Transcribe exactly the line that contains "335 | 0% | 100%" and every line after it to the end of the entries, and nothing more.
━━━━━━━━━━
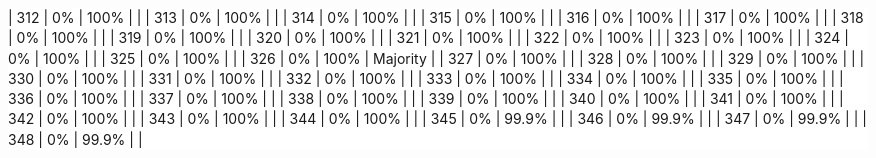 | 312 | 0% | 100% |  |
| 313 | 0% | 100% |  |
| 314 | 0% | 100% |  |
| 315 | 0% | 100% |  |
| 316 | 0% | 100% |  |
| 317 | 0% | 100% |  |
| 318 | 0% | 100% |  |
| 319 | 0% | 100% |  |
| 320 | 0% | 100% |  |
| 321 | 0% | 100% |  |
| 322 | 0% | 100% |  |
| 323 | 0% | 100% |  |
| 324 | 0% | 100% |  |
| 325 | 0% | 100% |  |
| 326 | 0% | 100% | Majority |
| 327 | 0% | 100% |  |
| 328 | 0% | 100% |  |
| 329 | 0% | 100% |  |
| 330 | 0% | 100% |  |
| 331 | 0% | 100% |  |
| 332 | 0% | 100% |  |
| 333 | 0% | 100% |  |
| 334 | 0% | 100% |  |
| 335 | 0% | 100% |  |
| 336 | 0% | 100% |  |
| 337 | 0% | 100% |  |
| 338 | 0% | 100% |  |
| 339 | 0% | 100% |  |
| 340 | 0% | 100% |  |
| 341 | 0% | 100% |  |
| 342 | 0% | 100% |  |
| 343 | 0% | 100% |  |
| 344 | 0% | 100% |  |
| 345 | 0% | 99.9% |  |
| 346 | 0% | 99.9% |  |
| 347 | 0% | 99.9% |  |
| 348 | 0% | 99.9% |  |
━━━━━━━━━━
Response below:
| 335 | 0% | 100% |  |
| 336 | 0% | 100% |  |
| 337 | 0% | 100% |  |
| 338 | 0% | 100% |  |
| 339 | 0% | 100% |  |
| 340 | 0% | 100% |  |
| 341 | 0% | 100% |  |
| 342 | 0% | 100% |  |
| 343 | 0% | 100% |  |
| 344 | 0% | 100% |  |
| 345 | 0% | 99.9% |  |
| 346 | 0% | 99.9% |  |
| 347 | 0% | 99.9% |  |
| 348 | 0% | 99.9% |  |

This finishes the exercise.